What happens if I find a boat on my own after I have already signed a buyer agency agreement with a broker?
Can a yacht broker assist with finding a captain and crew as part of their service, or is that a separate hiring process?
I need to close a deal on a yacht in under three weeks for a family event; can a broker realistically expedite the escrow process?
What kind of questions should I ask a broker to see if they really understand the maintenance costs of older luxury yachts?
Is it better to hire a broker who specializes in a specific brand of vessel or one who has general market knowledge across all builders?

Model by model

25-point average divergence: which AI you ask changes the answer.

The divergence index is the average gap between the most and least likely model per behavior. Higher = the models disagree more about yacht broker buyers.

Behavior rates across 15 yacht broker buyer questions, 2026-07 edition. Last column: average across models.
ChatGPTClaudeGeminiConsensus
Recommends hiring a professional100%80%67%60%
Suggests DIY first27%20%0%73%
Names specific providers0%0%20%80%
Gives price or cost info13%27%47%67%
Tells to check reviews20%7%0%80%
Tells to verify credentials20%20%13%67%
Mentions case studies / portfolio20%0%0%80%
Mentions local proximity47%13%7%47%
Gives selection criteria40%53%33%40%
Warns about red flags33%47%33%47%
Asks a clarifying question40%60%0%20%
Recommends multiple quotes7%7%0%87%

By model

How each assistant handled Yacht Broker questions.

Reading the 45 answers model by model shows how differently the three assistants treat the same yacht broker questions. On the most consequential behavior — whether to send the buyer to a professional at all — the rate ranged from 100% (ChatGPT) down to 66.7% (Gemini), a 33-point gap on an identical question set.

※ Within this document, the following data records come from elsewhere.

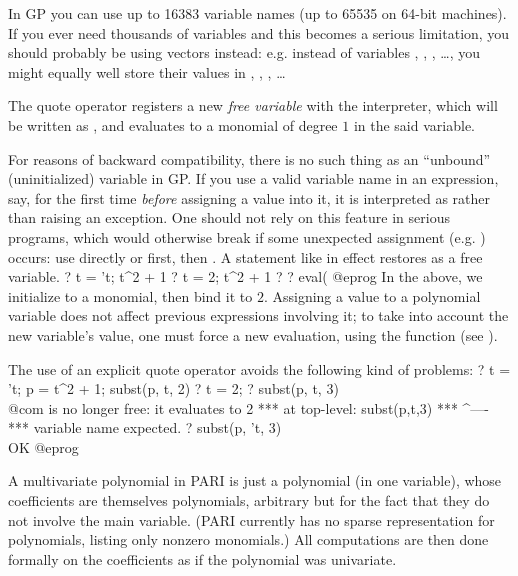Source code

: In GP you can use up to 16383 variable names (up to 65535 on 64-bit
machines). If you ever need thousands of variables and this becomes a serious
limitation, you should probably be using vectors instead: e.g. instead of
variables , , , \dots, you might equally well store
their values in , , , \dots

The quote operator  registers a new \emph{free variable} with the
interpreter, which will be written as , and evaluates to a monomial
of degree $1$ in the said variable.

For reasons of backward compatibility, there is no such thing as an
``unbound'' (uninitialized) variable in GP. If you use a valid variable name
in an expression,  say, for the first time \emph{before} assigning a
value into it, it is interpreted as  rather than raising an
exception. One should not rely on this feature in serious programs, which
would otherwise break if some unexpected assignment (e.g. )
occurs: use  directly or  first, then .
A statement like  in effect restores  as a free variable.
%
\bprog
? t = 't; t^2 + 1
? t = 2; t^2 + 1
? %
? eval(%
@eprog\noindent
In the above, we initialize  to a monomial, then bind it to $2$.
Assigning a value to a polynomial variable does not affect previous
expressions involving it; to take into account the new variable's value, one
must force a new evaluation, using the function  (see
).

The use of an explicit quote operator avoids the following kind of problems:
\bprog
? t = 't; p = t^2 + 1; subst(p, t, 2)
? t = 2;
? subst(p, t, 3)    \\@com {} is no longer free: it evaluates to 2
  ***   at top-level: subst(p,t,3)
  ***                         ^----
  ***   variable name expected.
? subst(p, 't, 3)   \\ OK
@eprog

\label{se:priority}
A multivariate polynomial in PARI is just a polynomial (in one variable),
whose coefficients are themselves polynomials, arbitrary but for the fact
that they do not involve the main variable. (PARI currently has no sparse
representation for polynomials, listing only nonzero monomials.) All
computations are then done formally on the coefficients as if the
polynomial was univariate.

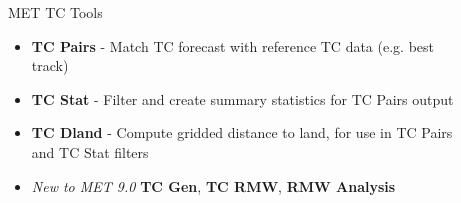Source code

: \documentclass[final]{beamer}
\newlength{\sepwid}
\newlength{\onecolwid}
\newlength{\twocolwid}
\begin{document}
\begin{frame}[containsverbatim]
\begin{columns}[t]
\begin{column}{\onecolwid}
\end{column} %

\begin{column}{\sepwid}\end{column} %

\begin{column}{\twocolwid} %

\begin{columns}[t,totalwidth=\twocolwid] %

\begin{column}{\onecolwid}\vspace{-.6in} %


\end{column} %

\begin{column}{\onecolwid}\vspace{-.6in} %


\end{column} %

\end{columns} %


\begin{alertblock}{MET TC Tools}
\begin{itemize}
\item {\bf TC Pairs} - Match TC forecast with reference TC data
(e.g. best track)
\item {\bf TC Stat} - Filter and create summary statistics
for TC Pairs output
\item {\bf TC Dland} - Compute gridded distance to land,
for use in TC Pairs and TC Stat filters
\item {\it New to MET 9.0}
{\bf TC Gen}, {\bf TC RMW}, {\bf RMW Analysis}
\end{itemize}
\end{alertblock}


\end{column}
\end{columns}
\end{frame}
\end{document}
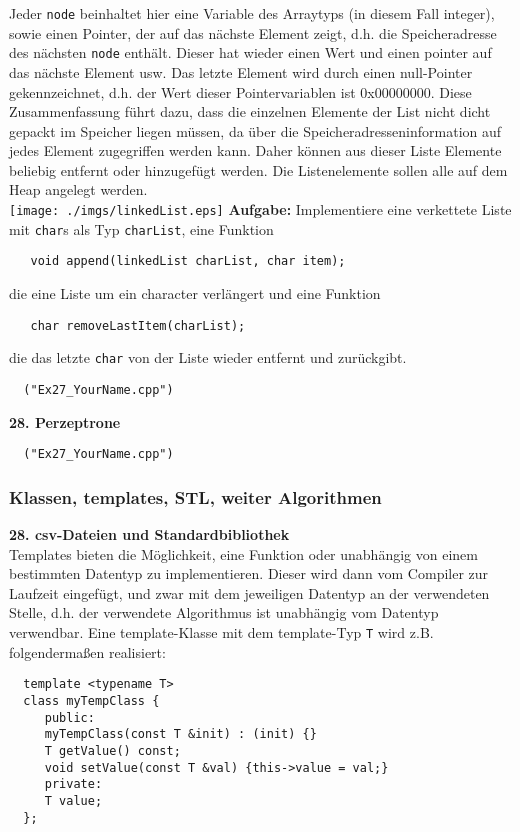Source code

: \documentclass[paper=A4, pagesize, DIV=calc, smallheadings,
fontsize=11pt, expansion=false]{scrreprt}
\begin{document}
Jeder \texttt{node} beinhaltet hier eine Variable des Arraytyps (in diesem Fall integer), sowie einen Pointer, der auf das nächste Element zeigt, d.h. die Speicheradresse des nächsten \texttt{node} enthält. Dieser hat wieder einen Wert und einen pointer auf das nächste Element usw. 
Das letzte Element wird durch einen null-Pointer gekennzeichnet, d.h. der Wert dieser Pointervariablen ist 0x00000000.
Diese Zusammenfassung führt dazu, dass die einzelnen Elemente der List nicht dicht gepackt im Speicher liegen müssen, da über die Speicheradresseninformation auf jedes Element zugegriffen werden kann. Daher können aus dieser Liste Elemente beliebig entfernt oder hinzugefügt werden. Die Listenelemente sollen alle auf dem Heap angelegt werden.
\vspace{2ex}
\\
\texttt{[image: ./imgs/linkedList.eps]}
\vspace{2ex}
\textbf{Aufgabe:} Implementiere eine verkettete Liste mit \texttt{char}s als Typ \texttt{charList}, eine Funktion
\begin{verbatim}
   void append(linkedList charList, char item);
\end{verbatim}
die eine Liste um ein character verlängert und eine Funktion
\begin{verbatim}
   char removeLastItem(charList);
\end{verbatim}
die das letzte \texttt{char} von der Liste wieder entfernt und zurückgibt.
\begin{verbatim}
  ("Ex27_YourName.cpp")
\end{verbatim}

\textbf{28. Perzeptrone}
\begin{verbatim}
  ("Ex27_YourName.cpp")
\end{verbatim}

\subsubsection{Klassen, templates, STL, weiter Algorithmen}

\textbf{28. csv-Dateien und Standardbibliothek}\\
  Templates bieten die Möglichkeit, eine Funktion oder unabhängig von einem bestimmten Datentyp zu implementieren. 
  Dieser wird dann vom Compiler zur Laufzeit eingefügt, und zwar mit dem jeweiligen Datentyp an der verwendeten Stelle, d.h. der verwendete Algorithmus ist unabhängig vom Datentyp verwendbar.
  Eine template-Klasse mit dem template-Typ \texttt{T} wird z.B. folgendermaßen realisiert:
  \begin{verbatim}
  template <typename T>
  class myTempClass {
     public:
     myTempClass(const T &init) : (init) {}      
     T getValue() const;
     void setValue(const T &val) {this->value = val;}
     private:
     T value;
  };
  \end{verbatim}
\end{document}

Across the 15 yacht broker answers it produced, ChatGPT recommended hiring a professional in 100% of them and suggested a DIY approach first 26.7% of the time. It named a specific provider in 0% of answers (about 0 distinct providers per answer) and included price or cost information 13.3% of the time. ChatGPT asked a clarifying question before answering in 40% of cases, warned about red flags or scams in 33.3%, and told the buyer to verify credentials in 20%, averaging 546 words per answer. On the remaining cues it told the buyer to check reviews in 20%, pointed to case studies or a portfolio in 20%, and framed the choice around local proximity in 46.7%; a selection-criteria checklist appeared in 40% of its answers and a recommendation to gather multiple quotes in 6.7%.

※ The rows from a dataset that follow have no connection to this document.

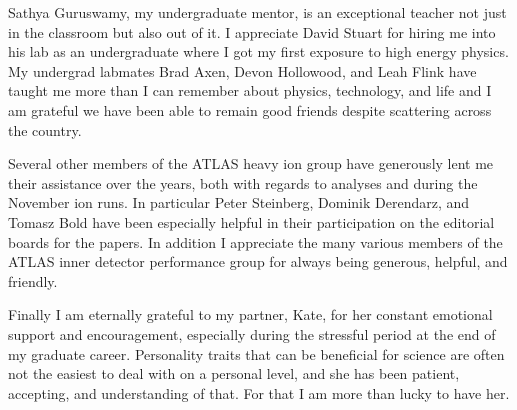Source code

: Sathya Guruswamy, my undergraduate mentor, is an exceptional teacher not just in the classroom but also out of it.
I appreciate David Stuart for hiring me into his lab as an undergraduate where I got my first exposure to high energy physics.
My undergrad labmates Brad Axen, Devon Hollowood, and Leah Flink have taught me more than I can remember about physics, technology, and life and I am grateful we have been able to remain good friends despite scattering across the country.

Several other members of the ATLAS heavy ion group have generously lent me their assistance over the years, both with regards to analyses and during the November ion runs.
In particular Peter Steinberg, Dominik Derendarz, and Tomasz Bold have been especially helpful in their participation on the editorial boards for the papers.
In addition I appreciate the many various members of the ATLAS inner detector performance group for always being generous, helpful, and friendly.

Finally I am eternally grateful to my partner, Kate, for her constant emotional support and encouragement, especially during the stressful period at the end of my graduate career.
Personality traits that can be beneficial for science are often not the easiest to deal with on a personal level, and she has been patient, accepting, and understanding of that.
For that I am more than lucky to have her.

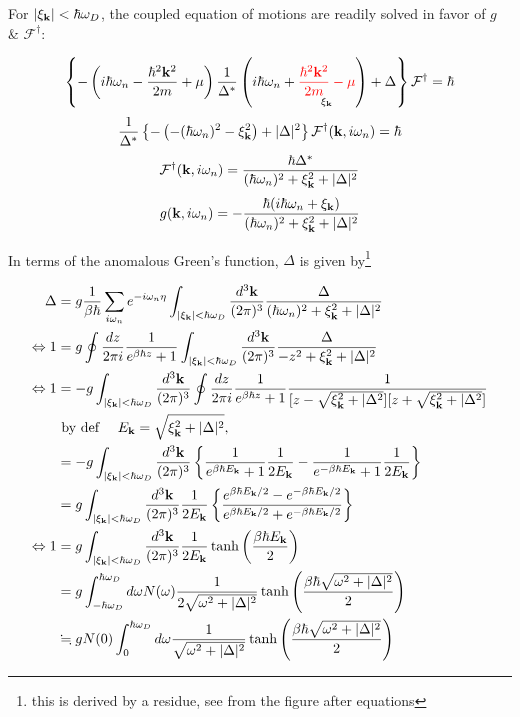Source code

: For $|\xi_{\bf k}|<\hbar\omega_D$, the coupled equation of motions are readily solved in favor of $g$ \& $\mathcal{F}^\dagger$:

\[\left\{-\left(i\hbar\omega_n-\frac{\hbar^2{\bf k}^2}{2m}+\mu\right)\frac{1}{\Delta^*}\left(i\hbar\omega_n+\underset{\xi_{\bf k}}{{\color{red}{\frac{\hbar^2{\bf k}^2}{2m}-\mu}}}\right)+\Delta\right\}\mathcal{F}^\dagger = \hbar\]
\[\frac{1}{\Delta^*}\left\{-\left(-(\hbar\omega_n)^2-\xi_{\bf k}^2\right)+|\Delta|^2\right\}\mathcal{F}^\dagger({\bf k},i\omega_n) = \hbar\]
\[\mathcal{F}^\dagger({\bf k},i\omega_n) = \frac{\hbar\Delta^*}{(\hbar\omega_n)^2+\xi_{\bf k}^2+|\Delta|^2} \]
\[g({\bf k},i\omega_n) = -\frac{\hbar(i\hbar\omega_n+\xi_{\bf k})}{(\hbar\omega_n)^2+\xi_{\bf k}^2+|\Delta|^2} \]

In terms of the anomalous Green's function, $\Delta$ is given by\footnote{this is derived by a residue, see from the figure after equations}



\[\begin{split}
\Delta &= g\frac{1}{\beta\hbar}\sum_{i\omega_n}e^{-i\omega_n\eta}\int_{|\xi_{\bf k}|<\hbar\omega_D}\frac{d^3\bf k}{(2\pi)^3}\frac{\Delta}{(\hbar\omega_n)^2+\xi_{\bf k}^2+|\Delta|^2}\\
\Leftrightarrow 1&=g\oint \frac{dz}{2\pi i}\frac{1}{e^{\beta\hbar z}+1}\int_{|\xi_{\bf k}|<\hbar\omega_D}\frac{d^3\bf k}{(2\pi)^3}\frac{\Delta}{-z^2+\xi_{\bf k}^2+|\Delta|^2}\\
\Leftrightarrow 1&=-g\int_{|\xi_{\bf k}|<\hbar\omega_D}\frac{d^3\bf k}{(2\pi)^3}\oint \frac{dz}{2\pi i}\frac{1}{e^{\beta\hbar z}+1}\frac{1}{[z-\sqrt{\xi_{\bf k}^2+|\Delta^2}][z+\sqrt{\xi_{\bf k}^2+|\Delta^2}]}\\
&\text{ by def }\quad E_{\bf k} = \sqrt{\xi_{\bf k}^2+|\Delta|^2} ,\\
&=-g\int_{|\xi_{\bf k}|<\hbar\omega_D}\frac{d^3\bf k}{(2\pi)^3}\left\{\frac{1}{e^{\beta\hbar E_{\bf k}}+1}\frac{1}{2E_{\bf k}} - \frac{1}{e^{-\beta\hbar E_{\bf k}}+1}\frac{1}{2E_{\bf k}}\right\}\\
&=g\int_{|\xi_{\bf k}|<\hbar\omega_D}\frac{d^3\bf k}{(2\pi)^3}\frac{1}{2E_{\bf k}}\left\{\frac{e^{\beta\hbar E_{\bf k}/2} - e^{-\beta\hbar E_{\bf k}/2}}{e^{\beta\hbar E_{\bf k}/2} + e^{-\beta\hbar E_{\bf k}/2}}\right\}\\
\Leftrightarrow 1&=g\int_{|\xi_{\bf k}|<\hbar\omega_D}\frac{d^3\bf k}{(2\pi)^3}\frac{1}{2E_{\bf k}}\tanh\left(\frac{\beta\hbar E_{\bf k}}{2}\right)\\
&=g\int_{-\hbar\omega_D}^{\hbar\omega_D} d\omega N(\omega)\frac{1}{2\sqrt{\omega^2+|\Delta|^2}}\tanh\left(\frac{\beta\hbar\sqrt{\omega^2+|\Delta|^2}}{2}\right)\\
&\fallingdotseq gN(0)\int_0^{\hbar\omega_D}d\omega\frac{1}{\sqrt{\omega^2+|\Delta|^2}}\tanh\left(\frac{\beta\hbar\sqrt{\omega^2+|\Delta|^2}}{2}\right)
\end{split} \]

Across the 15 yacht broker answers it produced, Claude recommended hiring a professional in 80% of them and suggested a DIY approach first 20% of the time. It named a specific provider in 0% of answers (about 0 distinct providers per answer) and included price or cost information 26.7% of the time. Claude asked a clarifying question before answering in 60% of cases, warned about red flags or scams in 46.7%, and told the buyer to verify credentials in 20%, averaging 324 words per answer. On the remaining cues it told the buyer to check reviews in 6.7%, pointed to case studies or a portfolio in 0%, and framed the choice around local proximity in 13.3%; a selection-criteria checklist appeared in 53.3% of its answers and a recommendation to gather multiple quotes in 6.7%.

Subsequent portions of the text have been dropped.